Day 27: Hedge Against Threats to Your Retirement Portfolio, Part II
Degree of difficulty: Moderate
Day 26 of our 30-day financial fitness regime addressed the 'threat' to your retirement portfolio presented by longevity. Following on from that, we're tackling another threat to hedge against.
This next threat, related to longevity insurance, is the possibility that paying for nursing-home care, assisted living, or home health care will gobble up your entire nest egg. The good hedge against this risk is long-term care insurance, which also provides valuable peace of mind if a condition like Alzheimer’s disease runs in your family. All the same, long-term care insurance is not for everyone.

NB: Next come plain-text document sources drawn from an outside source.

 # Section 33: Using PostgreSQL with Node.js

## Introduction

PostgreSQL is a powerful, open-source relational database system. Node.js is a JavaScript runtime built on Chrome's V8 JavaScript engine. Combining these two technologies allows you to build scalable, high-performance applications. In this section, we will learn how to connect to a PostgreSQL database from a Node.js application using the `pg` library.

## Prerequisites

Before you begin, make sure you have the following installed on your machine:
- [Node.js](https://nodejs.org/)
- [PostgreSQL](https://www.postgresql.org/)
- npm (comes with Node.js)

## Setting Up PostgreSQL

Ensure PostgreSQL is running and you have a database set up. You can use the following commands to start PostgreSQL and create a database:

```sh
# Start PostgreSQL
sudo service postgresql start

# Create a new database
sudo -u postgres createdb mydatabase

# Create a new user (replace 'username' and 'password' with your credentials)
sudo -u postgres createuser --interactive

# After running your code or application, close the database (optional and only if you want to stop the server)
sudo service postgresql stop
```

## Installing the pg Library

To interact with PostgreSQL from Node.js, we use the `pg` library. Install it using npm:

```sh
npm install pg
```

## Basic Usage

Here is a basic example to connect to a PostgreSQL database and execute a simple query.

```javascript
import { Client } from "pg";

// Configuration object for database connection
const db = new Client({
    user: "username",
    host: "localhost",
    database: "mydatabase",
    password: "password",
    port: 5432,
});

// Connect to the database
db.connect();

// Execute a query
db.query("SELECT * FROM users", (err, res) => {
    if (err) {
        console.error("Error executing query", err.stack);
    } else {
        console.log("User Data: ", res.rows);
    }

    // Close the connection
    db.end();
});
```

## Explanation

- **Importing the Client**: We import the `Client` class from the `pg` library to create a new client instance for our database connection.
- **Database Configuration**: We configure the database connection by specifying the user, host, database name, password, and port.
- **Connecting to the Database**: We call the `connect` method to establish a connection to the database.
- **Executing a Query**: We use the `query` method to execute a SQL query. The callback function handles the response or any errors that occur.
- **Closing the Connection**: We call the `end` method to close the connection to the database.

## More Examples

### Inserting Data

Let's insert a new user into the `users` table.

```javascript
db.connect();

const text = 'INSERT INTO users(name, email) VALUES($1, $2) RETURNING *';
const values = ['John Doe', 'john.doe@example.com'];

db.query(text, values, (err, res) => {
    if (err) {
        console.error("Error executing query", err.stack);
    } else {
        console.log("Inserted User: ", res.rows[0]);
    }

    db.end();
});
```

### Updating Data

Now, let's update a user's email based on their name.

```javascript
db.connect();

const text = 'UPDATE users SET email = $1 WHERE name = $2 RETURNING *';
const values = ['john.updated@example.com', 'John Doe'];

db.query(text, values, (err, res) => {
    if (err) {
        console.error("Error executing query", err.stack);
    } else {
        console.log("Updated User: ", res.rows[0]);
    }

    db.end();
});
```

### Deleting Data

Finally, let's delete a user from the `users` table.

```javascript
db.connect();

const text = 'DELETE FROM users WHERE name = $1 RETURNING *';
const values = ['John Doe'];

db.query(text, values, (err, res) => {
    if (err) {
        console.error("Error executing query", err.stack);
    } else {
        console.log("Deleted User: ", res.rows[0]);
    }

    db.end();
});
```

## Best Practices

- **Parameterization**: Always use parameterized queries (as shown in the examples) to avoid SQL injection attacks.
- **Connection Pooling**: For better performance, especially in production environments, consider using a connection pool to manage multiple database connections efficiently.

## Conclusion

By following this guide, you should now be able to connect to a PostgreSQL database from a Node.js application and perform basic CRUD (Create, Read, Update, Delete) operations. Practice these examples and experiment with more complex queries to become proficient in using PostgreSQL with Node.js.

Insurance professionals often push long-term care coverage at an early age; the premiums are certainly lower, and being younger reduces the likelihood that you would have already encountered a serious health problem that could jack up your premiums. Bear in mind, however, that the average age for entering a nursing home is roughly 80. So, if you buy a policy when you’re in your 50s, you could be paying premiums for 20 years or more before you actually use the coverage.
An insurance company’s financial standing is an especially important consideration for both long-term care and longevity insurance. You may not be receiving benefits for 20 years or more, so you’ll need to take steps to ensure the insurer is still around and in a position to pay its claims when you begin drawing benefits. Look for companies that earn high ratings from several of the ratings agencies.
Return to the article: "The 30-Day Financial Fitness Plan".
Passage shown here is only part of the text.